[Work item]: Please output the whole listing below exactly as it is.

[Record excerpts]:
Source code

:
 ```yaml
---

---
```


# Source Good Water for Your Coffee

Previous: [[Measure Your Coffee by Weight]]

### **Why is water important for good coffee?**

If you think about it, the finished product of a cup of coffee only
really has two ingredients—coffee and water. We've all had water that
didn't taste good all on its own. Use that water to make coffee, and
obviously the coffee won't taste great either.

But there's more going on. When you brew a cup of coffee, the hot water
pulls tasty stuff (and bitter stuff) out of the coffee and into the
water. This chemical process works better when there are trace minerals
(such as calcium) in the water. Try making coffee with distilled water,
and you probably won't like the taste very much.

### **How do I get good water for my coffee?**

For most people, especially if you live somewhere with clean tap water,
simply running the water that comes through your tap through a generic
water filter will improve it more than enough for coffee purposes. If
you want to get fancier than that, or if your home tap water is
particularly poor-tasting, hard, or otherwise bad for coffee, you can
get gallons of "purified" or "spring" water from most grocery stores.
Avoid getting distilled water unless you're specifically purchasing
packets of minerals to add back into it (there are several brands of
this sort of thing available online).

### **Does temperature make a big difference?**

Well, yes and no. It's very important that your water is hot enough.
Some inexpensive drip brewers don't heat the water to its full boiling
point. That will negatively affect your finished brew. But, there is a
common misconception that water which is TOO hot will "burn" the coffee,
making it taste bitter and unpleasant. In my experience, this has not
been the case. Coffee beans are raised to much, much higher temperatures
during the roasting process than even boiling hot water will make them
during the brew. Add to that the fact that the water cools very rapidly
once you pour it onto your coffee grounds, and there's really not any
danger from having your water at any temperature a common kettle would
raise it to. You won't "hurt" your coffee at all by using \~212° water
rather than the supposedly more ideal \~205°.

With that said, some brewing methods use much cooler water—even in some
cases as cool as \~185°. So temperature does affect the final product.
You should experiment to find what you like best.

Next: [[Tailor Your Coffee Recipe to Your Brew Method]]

[Task result]:
Source code

:
 ```yaml
---

---
```


# Source Good Water for Your Coffee

Previous: [[Measure Your Coffee by Weight]]

### **Why is water important for good coffee?**

If you think about it, the finished product of a cup of coffee only
really has two ingredients—coffee and water. We've all had water that
didn't taste good all on its own. Use that water to make coffee, and
obviously the coffee won't taste great either.

But there's more going on. When you brew a cup of coffee, the hot water
pulls tasty stuff (and bitter stuff) out of the coffee and into the
water. This chemical process works better when there are trace minerals
(such as calcium) in the water. Try making coffee with distilled water,
and you probably won't like the taste very much.

### **How do I get good water for my coffee?**

For most people, especially if you live somewhere with clean tap water,
simply running the water that comes through your tap through a generic
water filter will improve it more than enough for coffee purposes. If
you want to get fancier than that, or if your home tap water is
particularly poor-tasting, hard, or otherwise bad for coffee, you can
get gallons of "purified" or "spring" water from most grocery stores.
Avoid getting distilled water unless you're specifically purchasing
packets of minerals to add back into it (there are several brands of
this sort of thing available online).

### **Does temperature make a big difference?**

Well, yes and no. It's very important that your water is hot enough.
Some inexpensive drip brewers don't heat the water to its full boiling
point. That will negatively affect your finished brew. But, there is a
common misconception that water which is TOO hot will "burn" the coffee,
making it taste bitter and unpleasant. In my experience, this has not
been the case. Coffee beans are raised to much, much higher temperatures
during the roasting process than even boiling hot water will make them
during the brew. Add to that the fact that the water cools very rapidly
once you pour it onto your coffee grounds, and there's really not any
danger from having your water at any temperature a common kettle would
raise it to. You won't "hurt" your coffee at all by using \~212° water
rather than the supposedly more ideal \~205°.

With that said, some brewing methods use much cooler water—even in some
cases as cool as \~185°. So temperature does affect the final product.
You should experiment to find what you like best.

Next: [[Tailor Your Coffee Recipe to Your Brew Method]]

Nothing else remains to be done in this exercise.